A recent study by the comp.social lab at the University of Georgia dissected 500 Twitter accounts and about half a million tweets to determine what was most effective to acquire Twitter followers. Their results were quite interesting, but I wonder if they are practical for most businesses and users of the platform.
How to be a Twitter superstar
From their research, the following three conclusions were drawn:
- Message content significantly impacts audience growth.
- Social behavioral choices can dramatically affect network growth.
- Variables related to network structure are useful predictors of audience growth
One of the more interesting insights was that informational content has about thirty times more user affinity than self-centered content. This confirms some of the data that researchers have already found about sharing. They also said that the size of a network didn’t necessarily create an affinity to follow (apologies to any Twitterers that may have purchased followers assuming the contrary to be true).
All in all, a lot of the information was very intuitive.
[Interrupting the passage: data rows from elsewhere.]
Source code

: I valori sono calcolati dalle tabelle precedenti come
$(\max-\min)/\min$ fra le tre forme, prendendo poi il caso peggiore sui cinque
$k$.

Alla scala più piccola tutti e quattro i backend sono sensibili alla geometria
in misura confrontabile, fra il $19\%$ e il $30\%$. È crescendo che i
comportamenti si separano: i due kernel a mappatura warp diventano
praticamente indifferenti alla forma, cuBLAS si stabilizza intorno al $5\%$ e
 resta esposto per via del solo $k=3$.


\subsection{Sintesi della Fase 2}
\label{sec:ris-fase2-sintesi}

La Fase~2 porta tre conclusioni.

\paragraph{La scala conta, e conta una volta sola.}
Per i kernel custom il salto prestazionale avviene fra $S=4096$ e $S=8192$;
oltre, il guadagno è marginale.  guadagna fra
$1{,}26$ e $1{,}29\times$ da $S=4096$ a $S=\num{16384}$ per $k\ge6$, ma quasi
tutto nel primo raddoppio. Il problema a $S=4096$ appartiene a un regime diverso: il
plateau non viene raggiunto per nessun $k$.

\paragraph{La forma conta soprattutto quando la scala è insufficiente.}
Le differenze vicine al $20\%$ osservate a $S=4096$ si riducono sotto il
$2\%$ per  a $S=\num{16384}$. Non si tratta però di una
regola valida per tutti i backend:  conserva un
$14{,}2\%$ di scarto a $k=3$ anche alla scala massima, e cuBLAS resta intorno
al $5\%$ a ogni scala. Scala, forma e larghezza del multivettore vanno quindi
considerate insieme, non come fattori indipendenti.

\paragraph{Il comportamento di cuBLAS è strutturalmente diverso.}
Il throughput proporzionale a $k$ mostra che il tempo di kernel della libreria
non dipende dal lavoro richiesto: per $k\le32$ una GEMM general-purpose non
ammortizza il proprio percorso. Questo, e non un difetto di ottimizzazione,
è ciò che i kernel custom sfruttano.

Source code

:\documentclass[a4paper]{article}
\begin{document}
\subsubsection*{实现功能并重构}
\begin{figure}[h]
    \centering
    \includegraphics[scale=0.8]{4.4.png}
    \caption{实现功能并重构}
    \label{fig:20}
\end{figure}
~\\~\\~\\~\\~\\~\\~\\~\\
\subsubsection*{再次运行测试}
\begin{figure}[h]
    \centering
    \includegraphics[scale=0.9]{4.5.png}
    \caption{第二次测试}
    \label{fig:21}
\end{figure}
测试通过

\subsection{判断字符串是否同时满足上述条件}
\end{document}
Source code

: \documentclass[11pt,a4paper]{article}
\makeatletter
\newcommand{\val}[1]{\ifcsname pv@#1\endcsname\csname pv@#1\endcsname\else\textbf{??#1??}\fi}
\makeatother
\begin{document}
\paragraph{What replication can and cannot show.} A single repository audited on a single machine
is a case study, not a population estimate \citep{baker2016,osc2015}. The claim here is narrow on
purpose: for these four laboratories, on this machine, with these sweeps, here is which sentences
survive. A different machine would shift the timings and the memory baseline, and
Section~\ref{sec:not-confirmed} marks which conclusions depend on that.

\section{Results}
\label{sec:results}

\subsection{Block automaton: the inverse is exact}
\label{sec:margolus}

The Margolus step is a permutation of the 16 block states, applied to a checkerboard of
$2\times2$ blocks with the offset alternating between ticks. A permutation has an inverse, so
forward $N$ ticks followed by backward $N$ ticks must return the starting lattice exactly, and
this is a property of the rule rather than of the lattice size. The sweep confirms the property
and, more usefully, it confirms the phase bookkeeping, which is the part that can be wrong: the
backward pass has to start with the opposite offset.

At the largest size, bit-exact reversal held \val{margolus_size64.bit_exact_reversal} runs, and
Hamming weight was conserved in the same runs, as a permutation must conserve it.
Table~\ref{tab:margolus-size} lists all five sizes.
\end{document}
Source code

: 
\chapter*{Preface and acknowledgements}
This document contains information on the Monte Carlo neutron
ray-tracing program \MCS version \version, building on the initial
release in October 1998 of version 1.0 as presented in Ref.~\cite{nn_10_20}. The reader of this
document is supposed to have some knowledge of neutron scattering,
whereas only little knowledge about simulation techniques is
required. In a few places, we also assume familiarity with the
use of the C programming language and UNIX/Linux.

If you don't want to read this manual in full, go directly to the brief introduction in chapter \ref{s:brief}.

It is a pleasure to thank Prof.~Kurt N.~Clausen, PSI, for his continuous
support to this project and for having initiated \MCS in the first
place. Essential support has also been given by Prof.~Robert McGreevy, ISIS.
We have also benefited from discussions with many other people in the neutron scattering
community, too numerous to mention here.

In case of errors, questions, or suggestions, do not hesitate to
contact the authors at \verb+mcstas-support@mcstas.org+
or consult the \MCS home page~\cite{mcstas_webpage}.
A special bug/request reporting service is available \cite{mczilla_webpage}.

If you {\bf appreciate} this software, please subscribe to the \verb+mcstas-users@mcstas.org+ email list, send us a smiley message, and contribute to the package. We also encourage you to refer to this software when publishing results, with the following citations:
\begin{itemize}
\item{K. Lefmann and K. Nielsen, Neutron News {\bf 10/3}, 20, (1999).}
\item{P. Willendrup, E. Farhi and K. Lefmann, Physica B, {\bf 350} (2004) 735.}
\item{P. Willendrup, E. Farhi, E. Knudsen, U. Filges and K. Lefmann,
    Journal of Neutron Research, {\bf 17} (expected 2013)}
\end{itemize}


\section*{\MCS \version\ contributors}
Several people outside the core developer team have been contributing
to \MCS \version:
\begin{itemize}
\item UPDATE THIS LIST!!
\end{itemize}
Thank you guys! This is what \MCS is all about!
Poynter summarized some of the best practice recommendations:
Number of connections in-common with potential new followers
High frequency of others retweeting your tweets
High frequency of informational tweets
A detailed profile description or “bio”
Profile has a URL listed
“Burstiness” of your tweets, or the peak rate of tweets-per-hour
High ratio of followers to following
Lots of tweets with positive sentiment
Use of long, fancy words
Your tendency to follow-back those who follow you
Profile lists your location
You can see that very detailed criteria can be derived from this.
Is social affirmation the point?
While studying passively acquired Twitter followers is interesting, I question its relevance to both business and personal users. Specifically, do people use Twitter for the purpose of follower acquisition?
For a business, that would be a pretty reckless strategy. Most businesses would prefer to have a high-concentration of fans that are congruent with their target market, and that necessitates an acquisition strategy that is much more deliberate than residual outcome of published content. Also, Universal McCann’s Wave 6 study showed how analogous social content can be interpreted differently depending upon the vertical. So while there is merit to a study of Tweep acquisition for businesses, it seems to me that it’s recommendations are probably too generic to be useful.
For a typical Twitter user, I’m not sure that this is a recipe for success either. Is the purpose to be on Twitter to gain as much audience as possible or to publish user-specific content (what the study calls “meforming”)? While there is some ego involved in all social media, I’m not sure that the gamification of running up a follower number is sustainable or important to most.
What do you think? Is this research more valuable than I assert or are businesses and users interested in more than their follower count?